§ **PROBLEM DETAILS**: Scan the data below and state how many of its lines contain the word "Frontend", giving only the figure.

%%

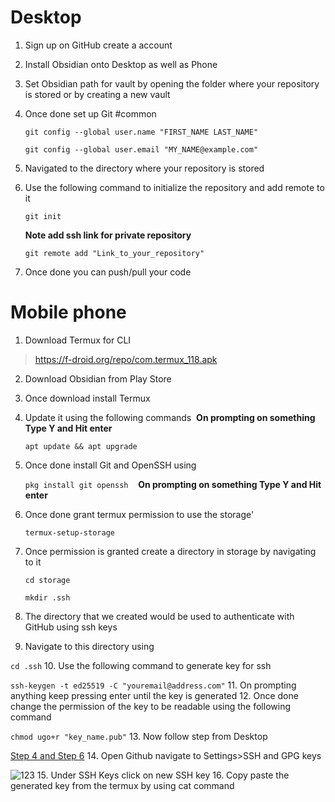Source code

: # Desktop
1. Sign up on GitHub create a account
2. Install Obsidian onto Desktop as well as Phone 
3. Set Obsidian path for vault by opening the folder where your repository is stored or by creating a new vault
4. Once done set up Git #common 
   
	`git config --global user.name "FIRST_NAME LAST_NAME"`
	
    `git config --global user.email "MY_NAME@example.com"`
5. Navigated to the directory where your repository is stored 
6. Use the following command to initialize the repository and add remote to it
   
	`git init`
	
    **Note add ssh link for private repository**    
    
    `git remote add "Link_to_your_repository"`  
1. Once done you can push/pull your code
# Mobile phone
1. Download Termux for CLI
>https://f-droid.org/repo/com.termux_118.apk
2. Download Obsidian from Play Store
3. Once download install Termux
4. Update it using the following commands 
 **On prompting on something Type Y and Hit enter**

	`apt update && apt upgrade`
5. Once done install Git and OpenSSH using

	`pkg install git openssh`
 
 **On prompting on something Type Y and Hit enter**
6. Once done grant termux permission to use the storage'

	`termux-setup-storage`
7. Once permission is granted create a directory in storage by navigating to it
	
	`cd storage`
	
	`mkdir .ssh`
8. The directory that we created would be used to authenticate with GitHub using ssh keys
9. Navigate to this directory using

 `cd .ssh`
10. Use the following command to generate key for ssh

 `ssh-keygen -t ed25519 -C "youremail@address.com"`
11. On prompting anything keep pressing enter until the key is generated
12. Once done change the permission of the key to be readable using the following command

  `chmod ugo+r "key_name.pub"`
13. Now follow step from Desktop 

 [Step 4 and Step 6](#Desktop)
14. Open Github navigate to Settings>SSH and GPG keys

![123](https://github.com/guravsuyash/Testrepo/assets/55230261/b9528f39-24da-41f5-8253-f7172388df7a)
15. Under SSH Keys click on new SSH key
16. Copy paste the generated key from the termux by using cat command
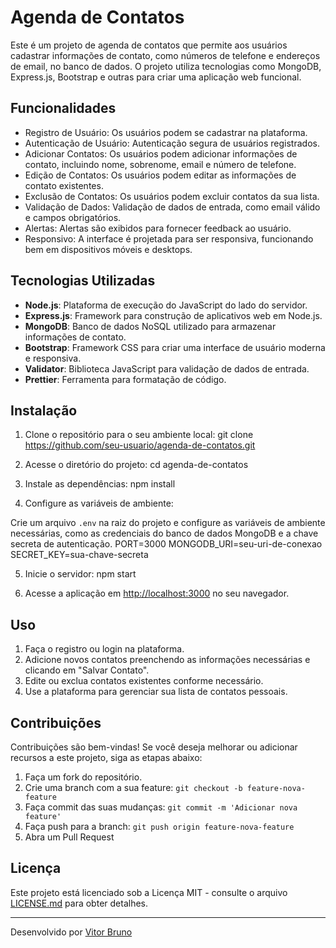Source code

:# Agenda de Contatos

Este é um projeto de agenda de contatos que permite aos usuários cadastrar informações de contato, como números de telefone e endereços de email, no banco de dados. O projeto utiliza tecnologias como MongoDB, Express.js, Bootstrap e outras para criar uma aplicação web funcional.

## Funcionalidades

- Registro de Usuário: Os usuários podem se cadastrar na plataforma.
- Autenticação de Usuário: Autenticação segura de usuários registrados.
- Adicionar Contatos: Os usuários podem adicionar informações de contato, incluindo nome, sobrenome, email e número de telefone.
- Edição de Contatos: Os usuários podem editar as informações de contato existentes.
- Exclusão de Contatos: Os usuários podem excluir contatos da sua lista.
- Validação de Dados: Validação de dados de entrada, como email válido e campos obrigatórios.
- Alertas: Alertas são exibidos para fornecer feedback ao usuário.
- Responsivo: A interface é projetada para ser responsiva, funcionando bem em dispositivos móveis e desktops.

## Tecnologias Utilizadas

- **Node.js**: Plataforma de execução do JavaScript do lado do servidor.
- **Express.js**: Framework para construção de aplicativos web em Node.js.
- **MongoDB**: Banco de dados NoSQL utilizado para armazenar informações de contato.
- **Bootstrap**: Framework CSS para criar uma interface de usuário moderna e responsiva.
- **Validator**: Biblioteca JavaScript para validação de dados de entrada.
- **Prettier**: Ferramenta para formatação de código.

## Instalação

1. Clone o repositório para o seu ambiente local:
   git clone https://github.com/seu-usuario/agenda-de-contatos.git

2. Acesse o diretório do projeto:
   cd agenda-de-contatos

3. Instale as dependências:
   npm install


4. Configure as variáveis de ambiente:

Crie um arquivo `.env` na raiz do projeto e configure as variáveis de ambiente necessárias, como as credenciais do banco de dados MongoDB e a chave secreta de autenticação.
PORT=3000
MONGODB_URI=seu-uri-de-conexao
SECRET_KEY=sua-chave-secreta


5. Inicie o servidor:
   npm start
   
6. Acesse a aplicação em [http://localhost:3000](http://localhost:3000) no seu navegador.

## Uso

1. Faça o registro ou login na plataforma.
2. Adicione novos contatos preenchendo as informações necessárias e clicando em "Salvar Contato".
3. Edite ou exclua contatos existentes conforme necessário.
4. Use a plataforma para gerenciar sua lista de contatos pessoais.

## Contribuições

Contribuições são bem-vindas! Se você deseja melhorar ou adicionar recursos a este projeto, siga as etapas abaixo:

1. Faça um fork do repositório.
2. Crie uma branch com a sua feature: `git checkout -b feature-nova-feature`
3. Faça commit das suas mudanças: `git commit -m 'Adicionar nova feature'`
4. Faça push para a branch: `git push origin feature-nova-feature`
5. Abra um Pull Request

## Licença

Este projeto está licenciado sob a Licença MIT - consulte o arquivo [LICENSE.md](LICENSE.md) para obter detalhes.

---

Desenvolvido por [Vitor Bruno](https://github.com/vitorbrunorj)





   




   
  
   



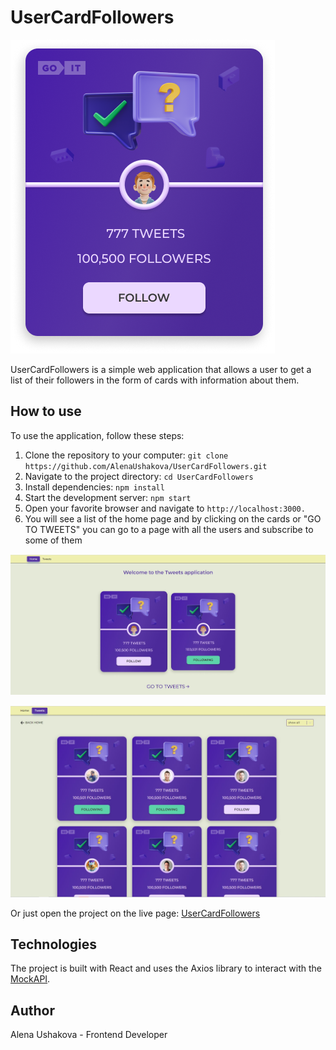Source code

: # UserCardFollowers

![UserCardFollowers](./src/images/Follow.png)

UserCardFollowers is a simple web application that allows a user to get a list of their followers in the form of cards with information about them.

## How to use

To use the application, follow these steps:

1. Clone the repository to your computer: `git clone https://github.com/AlenaUshakova/UserCardFollowers.git`
2. Navigate to the project directory: `cd UserCardFollowers`
3. Install dependencies: `npm install`
4. Start the development server: `npm start`
5. Open your favorite browser and navigate to `http://localhost:3000.`
6. You will see a list of the home page and by clicking on the cards or "GO TO TWEETS" you can go to a page with all the users and subscribe to some of them

![Home page](./src/images/home.jpg)

![Tweets page](./src/images/tweets.jpg)

 Or just open the project on the live page: [UserCardFollowers](https://alenaushakova.github.io/UserCardFollowers/tweets)

## Technologies

The project is built with React and uses the Axios library to interact with the [MockAPI](https://mockapi.io/).

## Author

Alena Ushakova - Frontend Developer


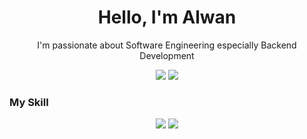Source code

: <h1 align="center">
Hello, I'm Alwan
</h1>

<p align="center">
I'm passionate about Software Engineering especially Backend Development
</p>

<p align="center">
  <a href="https://www.linkedin.com/in/alwanly/"><img src="https://img.shields.io/badge/-Linkedin-blue?style=for-the-badge&logo=Linkedin" /></a>
  <a href="https://twitter.com/Alwanley"><img src="https://img.shields.io/badge/Twitter-0089D6?style=for-the-badge&logo=twitter&logoColor=white" /></a>

</p>



### My Skill
<p align="center">
  <img src="https://img.shields.io/badge/Laravel-F44336?style=for-the-badge&logo=laravel&logoColor=white" />
  <img src="https://img.shields.io/badge/Node.js-339933?style=for-the-badge&logo=nodedotjs&logoColor=white" />
</p>
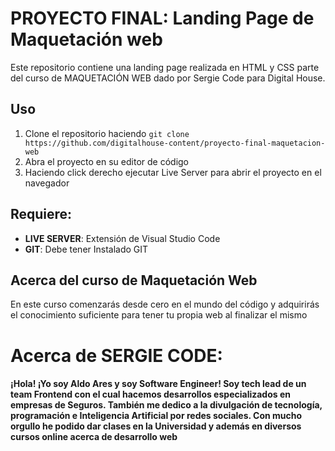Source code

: # PROYECTO FINAL: Landing Page de Maquetación web

Este repositorio contiene una landing page realizada en HTML y CSS parte del curso de MAQUETACIÓN WEB dado por Sergie Code para Digital House.

## Uso

1.  Clone el repositorio haciendo `git clone https://github.com/digitalhouse-content/proyecto-final-maquetacion-web`
2.  Abra el proyecto en su editor de código
3.  Haciendo click derecho ejecutar Live Server para abrir el proyecto en el navegador

## Requiere:

-   **LIVE SERVER**: Extensión de Visual Studio Code
-   **GIT**: Debe tener Instalado GIT

## Acerca del curso de Maquetación Web
En este curso comenzarás desde cero en el mundo del código y adquirirás el conocimiento suficiente para tener tu propia web al finalizar el mismo

# Acerca de SERGIE CODE:
#### ¡Hola! ¡Yo soy Aldo Ares y soy Software Engineer! Soy tech lead de un team Frontend con el cual hacemos desarrollos especializados en empresas de Seguros. También me dedico a la divulgación de tecnología, programación e Inteligencia Artificial por redes sociales. Con mucho orgullo he podido dar clases en la Universidad y además en diversos cursos online acerca de desarrollo web


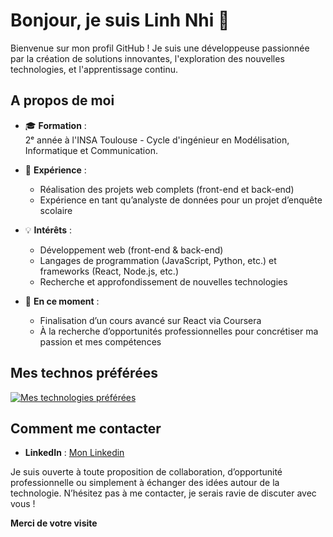 # Bonjour, je suis Linh Nhi 👋

Bienvenue sur mon profil GitHub ! Je suis une développeuse passionnée par la création de solutions innovantes, l'exploration des nouvelles technologies, et l'apprentissage continu.

## A propos de moi

- 🎓 **Formation** :  
  2ᵉ année à l'INSA Toulouse - Cycle d'ingénieur en Modélisation, Informatique et Communication.

- 💼 **Expérience** :  
  - Réalisation des projets web complets (front-end et back-end)  
  - Expérience en tant qu’analyste de données pour un projet d’enquête scolaire  

- 💡 **Intérêts** :  
  - Développement web (front-end & back-end)  
  - Langages de programmation (JavaScript, Python, etc.) et frameworks (React, Node.js, etc.)  
  - Recherche et approfondissement de nouvelles technologies  

- 🌱 **En ce moment** :  
  - Finalisation d’un cours avancé sur React via Coursera  
  - À la recherche d’opportunités professionnelles pour concrétiser ma passion et mes compétences  

## Mes technos préférées

[![Mes technologies préférées](https://skillicons.dev/icons?i=js,ts,nextjs,react,nodejs,express,html,css,python,git,bootstrap,prisma,postgres,vercel&theme=dark)](https://skillicons.dev)

<!-- > Astuce : Vous pouvez modifier la liste des icônes en fonction de vos compétences et centres d’intérêt. Consultez [Skillicons.dev](https://skillicons.dev/) pour trouver d’autres icônes. -->

## Comment me contacter

- **LinkedIn** : [Mon Linkedin](https://www.linkedin.com/in/ngoc-linh-nhi-nguyen-a0531113a/)

Je suis ouverte à toute proposition de collaboration, d’opportunité professionnelle ou simplement à échanger des idées autour de la technologie. N’hésitez pas à me contacter, je serais ravie de discuter avec vous !

**Merci de votre visite**

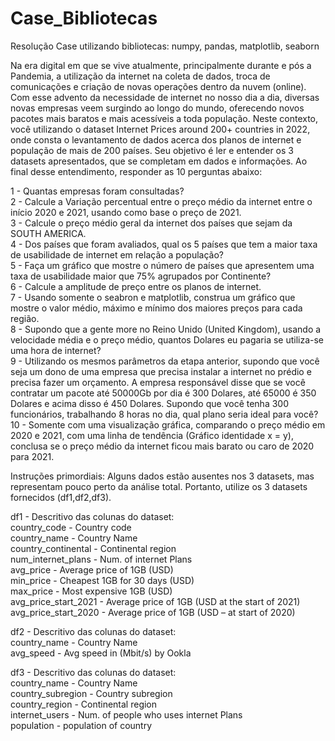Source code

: # Case_Bibliotecas
Resolução Case utilizando bibliotecas: numpy, pandas, matplotlib, seaborn  
  
  
Na era digital em que se vive atualmente, principalmente durante e pós a Pandemia, a utilização da internet na coleta de dados, troca de comunicações e criação de novas operações dentro da nuvem (online). Com esse advento da necessidade de internet no nosso dia a dia, diversas novas empresas veem surgindo ao longo do mundo, oferecendo novos pacotes mais baratos e mais acessíveis a toda população.  Neste contexto, você utilizando o dataset Internet Prices around 200+ countries in 2022, onde consta o levantamento de dados acerca dos planos de internet e população de mais de 200 países. Seu objetivo é ler e entender os 3 datasets apresentados, que se completam em dados e informações. Ao final desse entendimento, responder as 10 perguntas abaixo:  
  
1 - Quantas empresas foram consultadas?  
2 - Calcule a Variação percentual entre o preço médio da internet entre o início 2020 e 2021, usando como base o preço de 2021.   
3 - Calcule o preço médio geral da internet dos países que sejam da SOUTH AMERICA.   
4 - Dos países que foram avaliados, qual os 5 países que tem a maior taxa de usabilidade de internet em relação a população?   
5 - Faça um gráfico que mostre o número de países que apresentem uma taxa de usabilidade maior que 75% agrupados por Continente?   
6 - Calcule a amplitude de preço entre os planos de internet.  
7 - Usando somente o seabron e matplotlib, construa um gráfico que mostre o valor médio, máximo e mínimo dos maiores preços para cada região.   
8 - Supondo que a gente more no Reino Unido (United Kingdom), usando a velocidade média e o preço médio, quantos Dolares eu pagaria se utiliza-se uma hora de internet?  
9 - Utilizando os mesmos parâmetros da etapa anterior, supondo que você seja um dono de uma empresa que precisa instalar a internet no prédio e precisa fazer um orçamento. A empresa responsável disse que se você contratar um pacote até 50000Gb por dia é 300 Dolares, até 65000 é 350 Dolares e acima disso é 450 Dolares. Supondo que você tenha 300 funcionários, trabalhando 8 horas no dia, qual plano seria ideal para você?  
10 - Somente com uma visualização gráfica, comparando o preço médio em 2020 e 2021, com uma linha de tendência (Gráfico identidade x = y), conclusa se o preço médio da internet ficou mais barato ou caro de 2020 para 2021.   
  
Instruções primordiais: Alguns dados estão ausentes nos 3 datasets, mas representam pouco perto da análise total. Portanto, utilize os 3 datasets fornecidos (df1,df2,df3).  
  
df1 - Descritivo das colunas do dataset:   
country_code - Country code   
country_name - Country Name   
country_continental - Continental region   
num_internet_plans - Num. of internet Plans   
avg_price - Average price of 1GB (USD)   
min_price - Cheapest 1GB for 30 days (USD)   
max_price - Most expensive 1GB (USD)   
avg_price_start_2021 - Average price of 1GB (USD at the start of 2021)   
avg_price_start_2020 - Average price of 1GB (USD – at start of 2020)   
  
df2 - Descritivo das colunas do dataset:    
country_name - Country Name   
avg_speed - Avg speed in (Mbit/s) by Ookla   
  
df3 - Descritivo das colunas do dataset:    
country_name - Country Name   
country_subregion - Country subregion   
country_region - Continental region   
internet_users - Num. of people who uses internet Plans   
population - population of country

%%

§ **RESULT OF THE EXERCISE**: 2